- Work task
Output what the records say, word for word, with no images.

[Data items]
^^^^^^^^^^^^^^^^
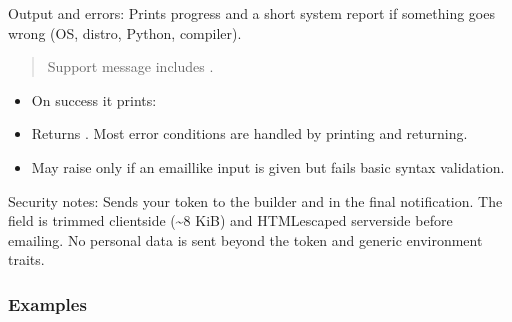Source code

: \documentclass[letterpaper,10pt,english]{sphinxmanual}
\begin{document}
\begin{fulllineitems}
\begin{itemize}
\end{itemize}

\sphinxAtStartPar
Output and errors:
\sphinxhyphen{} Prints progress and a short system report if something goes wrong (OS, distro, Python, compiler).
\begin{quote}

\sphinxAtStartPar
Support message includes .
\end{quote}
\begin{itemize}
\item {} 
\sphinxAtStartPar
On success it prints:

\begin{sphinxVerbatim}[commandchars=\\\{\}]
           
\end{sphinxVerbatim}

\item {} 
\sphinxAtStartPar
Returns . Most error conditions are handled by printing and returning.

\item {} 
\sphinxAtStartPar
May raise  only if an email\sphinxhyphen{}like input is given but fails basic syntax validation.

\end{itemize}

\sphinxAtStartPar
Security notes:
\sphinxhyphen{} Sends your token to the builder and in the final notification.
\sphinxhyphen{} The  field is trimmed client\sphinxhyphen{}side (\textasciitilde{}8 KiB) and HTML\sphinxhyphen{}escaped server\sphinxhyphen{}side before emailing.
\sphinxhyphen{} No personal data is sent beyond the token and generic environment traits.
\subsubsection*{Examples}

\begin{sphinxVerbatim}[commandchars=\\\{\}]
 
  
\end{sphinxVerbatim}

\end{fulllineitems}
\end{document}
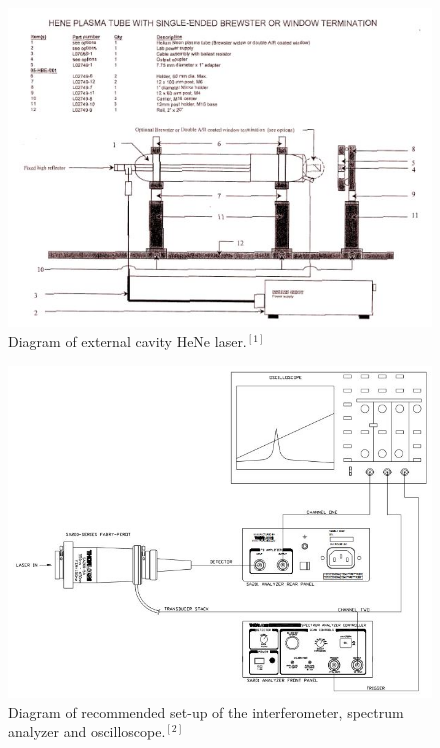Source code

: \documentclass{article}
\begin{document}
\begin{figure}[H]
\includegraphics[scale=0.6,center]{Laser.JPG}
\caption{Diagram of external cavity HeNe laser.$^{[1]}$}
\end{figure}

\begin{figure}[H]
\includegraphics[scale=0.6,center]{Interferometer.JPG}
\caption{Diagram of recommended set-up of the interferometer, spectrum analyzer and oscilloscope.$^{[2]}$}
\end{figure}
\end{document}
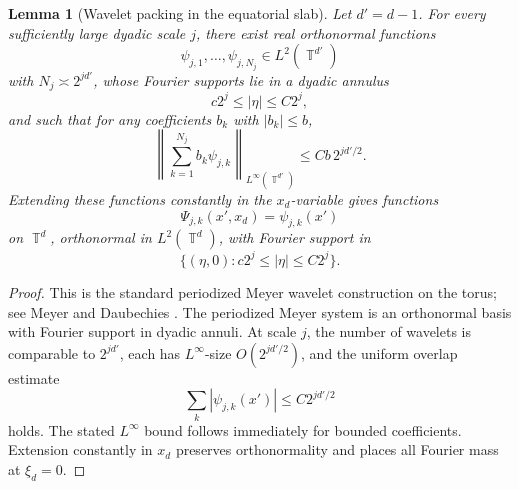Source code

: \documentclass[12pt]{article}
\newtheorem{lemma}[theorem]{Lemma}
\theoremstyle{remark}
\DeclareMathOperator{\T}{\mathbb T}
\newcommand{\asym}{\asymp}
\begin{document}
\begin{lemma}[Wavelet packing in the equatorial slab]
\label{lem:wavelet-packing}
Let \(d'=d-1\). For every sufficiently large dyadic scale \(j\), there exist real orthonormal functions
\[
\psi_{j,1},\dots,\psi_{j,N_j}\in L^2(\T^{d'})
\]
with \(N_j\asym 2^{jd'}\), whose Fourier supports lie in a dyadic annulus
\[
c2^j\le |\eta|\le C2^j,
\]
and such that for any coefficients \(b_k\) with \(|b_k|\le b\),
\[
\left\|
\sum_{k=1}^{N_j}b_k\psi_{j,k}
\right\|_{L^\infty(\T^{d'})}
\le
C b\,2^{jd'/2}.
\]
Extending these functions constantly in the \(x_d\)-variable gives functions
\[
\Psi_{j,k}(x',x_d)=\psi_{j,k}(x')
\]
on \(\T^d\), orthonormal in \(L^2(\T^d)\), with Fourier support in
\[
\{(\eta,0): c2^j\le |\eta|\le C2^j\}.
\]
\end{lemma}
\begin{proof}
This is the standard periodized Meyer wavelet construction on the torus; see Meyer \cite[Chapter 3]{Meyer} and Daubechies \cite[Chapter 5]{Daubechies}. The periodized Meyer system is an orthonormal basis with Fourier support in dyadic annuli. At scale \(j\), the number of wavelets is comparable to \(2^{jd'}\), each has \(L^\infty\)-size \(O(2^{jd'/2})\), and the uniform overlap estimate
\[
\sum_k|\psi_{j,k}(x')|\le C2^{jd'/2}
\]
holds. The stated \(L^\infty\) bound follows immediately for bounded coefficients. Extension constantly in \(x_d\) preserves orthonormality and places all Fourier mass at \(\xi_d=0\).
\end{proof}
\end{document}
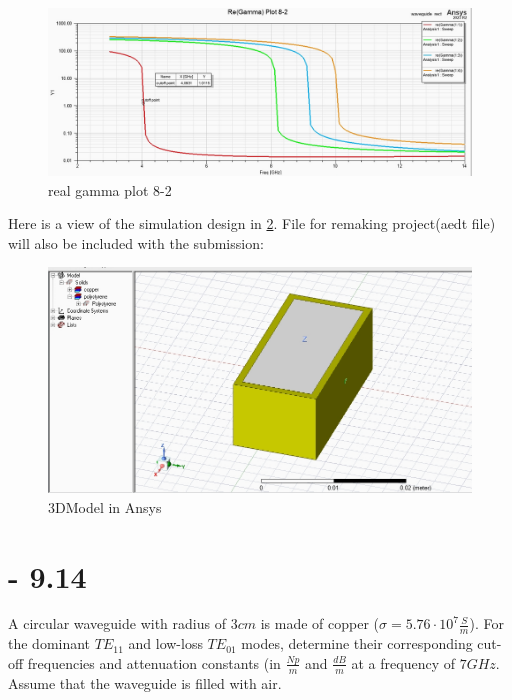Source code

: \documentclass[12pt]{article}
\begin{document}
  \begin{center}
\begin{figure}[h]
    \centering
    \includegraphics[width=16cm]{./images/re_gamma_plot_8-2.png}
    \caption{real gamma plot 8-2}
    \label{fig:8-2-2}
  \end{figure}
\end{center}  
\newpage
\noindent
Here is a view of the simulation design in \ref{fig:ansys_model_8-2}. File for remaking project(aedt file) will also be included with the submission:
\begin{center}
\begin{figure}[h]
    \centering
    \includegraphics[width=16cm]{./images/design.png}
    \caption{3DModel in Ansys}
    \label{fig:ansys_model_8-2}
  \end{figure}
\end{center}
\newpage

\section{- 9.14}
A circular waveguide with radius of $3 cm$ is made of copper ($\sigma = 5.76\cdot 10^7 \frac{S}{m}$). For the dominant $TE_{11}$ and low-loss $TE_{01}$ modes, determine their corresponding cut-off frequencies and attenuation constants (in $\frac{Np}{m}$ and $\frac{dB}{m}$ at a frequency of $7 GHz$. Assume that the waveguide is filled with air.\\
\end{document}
^^^^^^^^^^^^^^^^
- Task solution
Source code

: \documentclass[letterpaper,10pt,english]{sphinxmanual}
\begin{document}
\begin{fulllineitems}
\begin{itemize}
\end{itemize}

\sphinxAtStartPar
Output and errors:
\sphinxhyphen{} Prints progress and a short system report if something goes wrong (OS, distro, Python, compiler).
\begin{quote}

\sphinxAtStartPar
Support message includes .
\end{quote}
\begin{itemize}
\item {} 
\sphinxAtStartPar
On success it prints:

\begin{sphinxVerbatim}[commandchars=\\\{\}]
           
\end{sphinxVerbatim}

\item {} 
\sphinxAtStartPar
Returns . Most error conditions are handled by printing and returning.

\item {} 
\sphinxAtStartPar
May raise  only if an email\sphinxhyphen{}like input is given but fails basic syntax validation.

\end{itemize}

\sphinxAtStartPar
Security notes:
\sphinxhyphen{} Sends your token to the builder and in the final notification.
\sphinxhyphen{} The  field is trimmed client\sphinxhyphen{}side (\textasciitilde{}8 KiB) and HTML\sphinxhyphen{}escaped server\sphinxhyphen{}side before emailing.
\sphinxhyphen{} No personal data is sent beyond the token and generic environment traits.
\subsubsection*{Examples}

\begin{sphinxVerbatim}[commandchars=\\\{\}]
 
  
\end{sphinxVerbatim}

\end{fulllineitems}
\end{document}
Source code

: \documentclass{article}
\begin{document}
\begin{figure}[H]
\includegraphics[scale=0.6,center]{Laser.JPG}
\caption{Diagram of external cavity HeNe laser.$^{[1]}$}
\end{figure}

\begin{figure}[H]
\includegraphics[scale=0.6,center]{Interferometer.JPG}
\caption{Diagram of recommended set-up of the interferometer, spectrum analyzer and oscilloscope.$^{[2]}$}
\end{figure}
\end{document}
Source code

: \documentclass[12pt]{article}
\newtheorem{lemma}[theorem]{Lemma}
\theoremstyle{remark}
\DeclareMathOperator{\T}{\mathbb T}
\newcommand{\asym}{\asymp}
\begin{document}
\begin{lemma}[Wavelet packing in the equatorial slab]
\label{lem:wavelet-packing}
Let \(d'=d-1\). For every sufficiently large dyadic scale \(j\), there exist real orthonormal functions
\[
\psi_{j,1},\dots,\psi_{j,N_j}\in L^2(\T^{d'})
\]
with \(N_j\asym 2^{jd'}\), whose Fourier supports lie in a dyadic annulus
\[
c2^j\le |\eta|\le C2^j,
\]
and such that for any coefficients \(b_k\) with \(|b_k|\le b\),
\[
\left\|
\sum_{k=1}^{N_j}b_k\psi_{j,k}
\right\|_{L^\infty(\T^{d'})}
\le
C b\,2^{jd'/2}.
\]
Extending these functions constantly in the \(x_d\)-variable gives functions
\[
\Psi_{j,k}(x',x_d)=\psi_{j,k}(x')
\]
on \(\T^d\), orthonormal in \(L^2(\T^d)\), with Fourier support in
\[
\{(\eta,0): c2^j\le |\eta|\le C2^j\}.
\]
\end{lemma}
\begin{proof}
This is the standard periodized Meyer wavelet construction on the torus; see Meyer \cite[Chapter 3]{Meyer} and Daubechies \cite[Chapter 5]{Daubechies}. The periodized Meyer system is an orthonormal basis with Fourier support in dyadic annuli. At scale \(j\), the number of wavelets is comparable to \(2^{jd'}\), each has \(L^\infty\)-size \(O(2^{jd'/2})\), and the uniform overlap estimate
\[
\sum_k|\psi_{j,k}(x')|\le C2^{jd'/2}
\]
holds. The stated \(L^\infty\) bound follows immediately for bounded coefficients. Extension constantly in \(x_d\) preserves orthonormality and places all Fourier mass at \(\xi_d=0\).
\end{proof}
\end{document}
Source code

: \documentclass[12pt]{article}
\begin{document}
  \begin{center}
\begin{figure}[h]
    \centering
    \includegraphics[width=16cm]{./images/re_gamma_plot_8-2.png}
    \caption{real gamma plot 8-2}
    \label{fig:8-2-2}
  \end{figure}
\end{center}  
\newpage
\noindent
Here is a view of the simulation design in \ref{fig:ansys_model_8-2}. File for remaking project(aedt file) will also be included with the submission:
\begin{center}
\begin{figure}[h]
    \centering
    \includegraphics[width=16cm]{./images/design.png}
    \caption{3DModel in Ansys}
    \label{fig:ansys_model_8-2}
  \end{figure}
\end{center}
\newpage

\section{- 9.14}
A circular waveguide with radius of $3 cm$ is made of copper ($\sigma = 5.76\cdot 10^7 \frac{S}{m}$). For the dominant $TE_{11}$ and low-loss $TE_{01}$ modes, determine their corresponding cut-off frequencies and attenuation constants (in $\frac{Np}{m}$ and $\frac{dB}{m}$ at a frequency of $7 GHz$. Assume that the waveguide is filled with air.\\
\end{document}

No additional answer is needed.